When we worship him, we come to reflect his beauty. We become more
of what we were meant to be. We grow upright, into a dignified
stature; we shine more and more, resembling his truth, reflecting his
light, sharing his life. And if a billion years of idolatry can
produce only a shriveled subhuman wreck, endlessly multiplying
himself by a fraction, and if the word for that is “hell,”
imagine a billion years of worship in spirit and in truth – what
would that produce in and around you, a billion years of growing in
grace and glory to better reflect the living God? Isn't that
paradise, isn't that heaven? If idolatry does nothing but harm, true
devotion to the LORD
does everything but harm – it heals beyond our wildest dreams.
Our
idols are, finally, doomed. They won't last. They burn up or
crumble apart. They won't survive the final trial. But the LORD
is “the
everlasting
King”
(Jeremiah 10:7). He comes with no expiration date. The idols are
doomed and useless, so there's no need to fear them; but “who
would not fear [the] King of the nations,”
forever and ever (Jeremiah 10:6)? “He
is the One who formed all things”
and will outlast them all. He's “the
Alpha and the Omega, the First and the Last, the Beginning and the
End”
(Revelation 22:13); and beside him there is no god (Isaiah 44:6). He
was and is and is to come (Revelation 4:8). He's God from
everlasting to everlasting (Psalm 90:2).
And
where idols were built in an effort to bring distant nothings close,
the LORD
is loftier than highest heaven but comes close. He's not distant.
He's “the
portion of Jacob,”
he chose Israel as “the
tribe of his inheritance; the LORD
of Hosts is his name”
(Jeremiah 10:16). And we know that firsthand, because he came near
in the person of Jesus Christ, the one and only God, the one and only
and Savior. From heaven he came and sought us, the people of his
inheritance, gathered from every tribe and tongue. And although he
was the Creator, he knelt to walk among his creation. In a world of
speechless idols, he taught the words of life (John 6:68).
Forgoing
heaven's finery, he marched toward a piece of wood – not to make an
idol of it, but to sanctify it with his blood, the blood that purges
our sins away. And so, decorated not with silver nor gold nor with
fine robes, but draped in grubby faded cloth and crowned with thorns,
he was fastened to the cross with hammer and nails (cf. Jeremiah
10:4), even though he's the One who fastened the heavens and the
earth in place.
But
that wasn't the end of the story. Hammer and nails couldn't hold
him. Neither could the grave, the doom of all idols. Because he is
still the living God; his unconquerable life destroyed death's power.

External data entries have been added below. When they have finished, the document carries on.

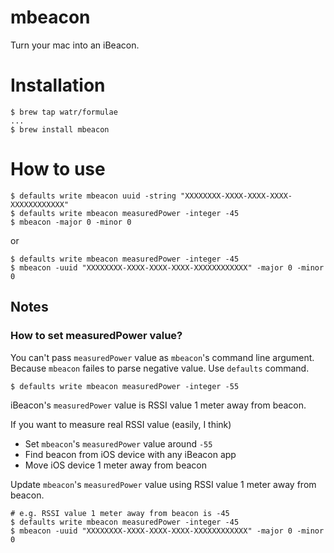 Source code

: # mbeacon
Turn your mac into an iBeacon.

# Installation

```
$ brew tap watr/formulae
...
$ brew install mbeacon
```

# How to use

```
$ defaults write mbeacon uuid -string "XXXXXXXX-XXXX-XXXX-XXXX-XXXXXXXXXXXX"
$ defaults write mbeacon measuredPower -integer -45
$ mbeacon -major 0 -minor 0
```

or 

```
$ defaults write mbeacon measuredPower -integer -45
$ mbeacon -uuid "XXXXXXXX-XXXX-XXXX-XXXX-XXXXXXXXXXXX" -major 0 -minor 0
```

## Notes

### How to set measuredPower value?

You can't pass ```measuredPower``` value as ```mbeacon```'s command line argument. Because ```mbeacon``` failes to parse negative value. Use ```defaults``` command.

```
$ defaults write mbeacon measuredPower -integer -55
```

iBeacon's ```measuredPower``` value is RSSI value 1 meter away from beacon.

If you want to measure real RSSI value (easily, I think)
- Set ```mbeacon```'s ```measuredPower``` value around ```-55```
- Find beacon from iOS device with any iBeacon app
- Move iOS device 1 meter away from beacon

Update ```mbeacon```'s ```measuredPower``` value using RSSI value 1 meter away from beacon.

```
# e.g. RSSI value 1 meter away from beacon is -45
$ defaults write mbeacon measuredPower -integer -45
$ mbeacon -uuid "XXXXXXXX-XXXX-XXXX-XXXX-XXXXXXXXXXXX" -major 0 -minor 0
```
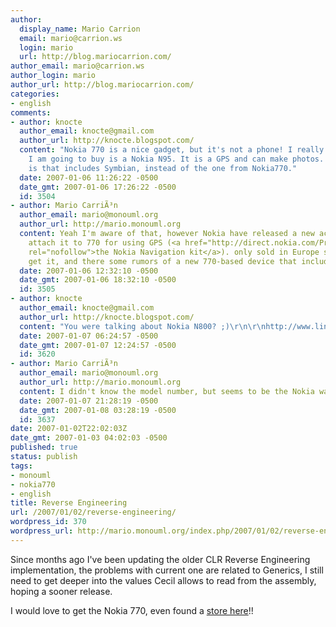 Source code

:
 ```yaml
---
author:
  display_name: Mario Carrion
  email: mario@carrion.ws
  login: mario
  url: http://blog.mariocarrion.com/
author_email: mario@carrion.ws
author_login: mario
author_url: http://blog.mariocarrion.com/
categories:
- english
comments:
- author: knocte
  author_email: knocte@gmail.com
  author_url: http://knocte.blogspot.com/
  content: "Nokia 770 is a nice gadget, but it's not a phone! I really miss that.\r\n\r\nWhat
    I am going to buy is a Nokia N95. It is a GPS and can make photos. The downside
    is that includes Symbian, instead of the one from Nokia770."
  date: 2007-01-06 11:26:22 -0500
  date_gmt: 2007-01-06 17:26:22 -0500
  id: 3504
- author: Mario CarriÃ³n
  author_email: mario@monouml.org
  author_url: http://mario.monouml.org
  content: Yeah I'm aware of that, however Nokia have released a new accessory to
    attach it to 770 for using GPS (<a href="http://direct.nokia.com/Product.aspx?model=770-NavKit"
    rel="nofollow">the Nokia Navigation kit</a>). only sold in Europe so you might
    get it, and there some rumors of a new 770-based device that includes GPS.
  date: 2007-01-06 12:32:10 -0500
  date_gmt: 2007-01-06 18:32:10 -0500
  id: 3505
- author: knocte
  author_email: knocte@gmail.com
  author_url: http://knocte.blogspot.com/
  content: "You were talking about Nokia N800? ;)\r\n\r\nhttp://www.linuxdevices.com/news/NS9981902594.html"
  date: 2007-01-07 06:24:57 -0500
  date_gmt: 2007-01-07 12:24:57 -0500
  id: 3620
- author: Mario CarriÃ³n
  author_email: mario@monouml.org
  author_url: http://mario.monouml.org
  content: I didn't know the model number, but seems to be the Nokia was talking about.
  date: 2007-01-07 21:28:19 -0500
  date_gmt: 2007-01-08 03:28:19 -0500
  id: 3637
date: 2007-01-02T22:02:03Z
date_gmt: 2007-01-03 04:02:03 -0500
published: true
status: publish
tags:
- monouml
- nokia770
- english
title: Reverse Engineering
url: /2007/01/02/reverse-engineering/
wordpress_id: 370
wordpress_url: http://mario.monouml.org/index.php/2007/01/02/reverse-engineering/
---
```


<p>Since months ago I've been updating the older CLR Reverse Engineering implementation, the problems with current one are related to Generics, I still need to get deeper into the values Cecil allows to read from the assembly, hoping a sooner release.</p>
<p>I would love to get the Nokia 770, even found a <a href="http://www.nokiastore.com.mx">store here</a>!!</p>
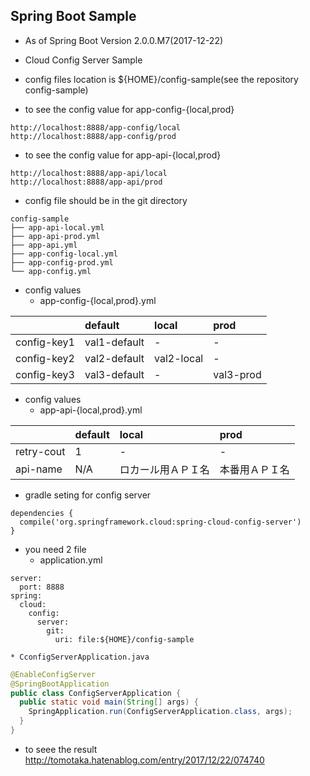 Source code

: ## Spring Boot Sample
  * As of Spring Boot Version 2.0.0.M7(2017-12-22)
  * Cloud Config Server Sample
  * config files location is ${HOME}/config-sample(see the repository config-sample)

  * to see the config value for app-config-{local,prod}
```
http://localhost:8888/app-config/local
http://localhost:8888/app-config/prod
```

  * to see the config value for app-api-{local,prod}
```
http://localhost:8888/app-api/local
http://localhost:8888/app-api/prod
```

  * config file should be in the git directory

```
config-sample
├── app-api-local.yml
├── app-api-prod.yml
├── app-api.yml
├── app-config-local.yml
├── app-config-prod.yml
└── app-config.yml
```

  * config values
    * app-config-{local,prod}.yml

| |default|local|prod|
|:---|:---|:---|:---|
|config-key1|val1-default|-|-|
|config-key2|val2-default|val2-local|-|
|config-key3|val3-default|-|val3-prod|

  * config values
    * app-api-{local,prod}.yml

| |default|local|prod|
|:---|:---|:---|:---|
|retry-cout|1|-|-|
|api-name|N/A|ロカール用ＡＰＩ名|本番用ＡＰＩ名|

  * gradle seting for config server

```
dependencies {
  compile('org.springframework.cloud:spring-cloud-config-server')
}
```

  * you need 2 file
    * application.yml
```
server:
  port: 8888
spring:
  cloud:
    config:
      server:
        git:
          uri: file:${HOME}/config-sample
```

    * CconfigServerApplication.java
```Java
@EnableConfigServer
@SpringBootApplication
public class ConfigServerApplication {
  public static void main(String[] args) {
    SpringApplication.run(ConfigServerApplication.class, args);
  }
}
```

  * to seee the result 
  http://tomotaka.hatenablog.com/entry/2017/12/22/074740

He is still the everlasting King of the nations (cf. Jeremiah
10:10). When he utters his voice, there's a tumult in heaven and
earth, as the grip of sin and death are shaken. He makes our
mist-like lives rise away from mere earthly preoccupations toward a
heavenly hope. He brings the Holy Spirit, like the mightiest rushing
wind, from his heavenly storehouse (cf. Jeremiah 10:13), and fills
our deadened clay with his life-giving breath (cf. Genesis 2:7).
And
with the same wisdom that made the earth and established the world,
he's making a new creation even now, and by his understanding is
stretching out his church “to
the measure of the stature of the fullness of Christ”
(Ephesians 4:13; cf. Jeremiah 10:12). And there's just no one like
him: the Lord Jesus Christ is his name, who with his Father and his
Spirit reigns eternally as one God, glorified forever (cf. Jeremiah
10:6-7, 16).
So
why cling to idols any longer? Don't be like the idolaters – don't
imitate their devotion, don't fear what they fear, don't get caught
up in their crazes (Jeremiah 10:2). Don't use your days to write an autobiography
with a lesser theme than the living God. Get rid of the idols. Kill
the idols. In your own life, with the power the living God offers
you in his grace, hasten the day when “the
gods who did not make the heavens and the earth shall perish”
from your life (Jeremiah 10:11). Kill the idols. Write a new idol-free chapter – a
chapter worth telling on the day when Jesus stands as your Judge.
May he then be your Advocate and Defender – and he will, if you
place your faith in him now and hear and obey his words of life.
Listen to, live by, those words. But kill the idols. Amen.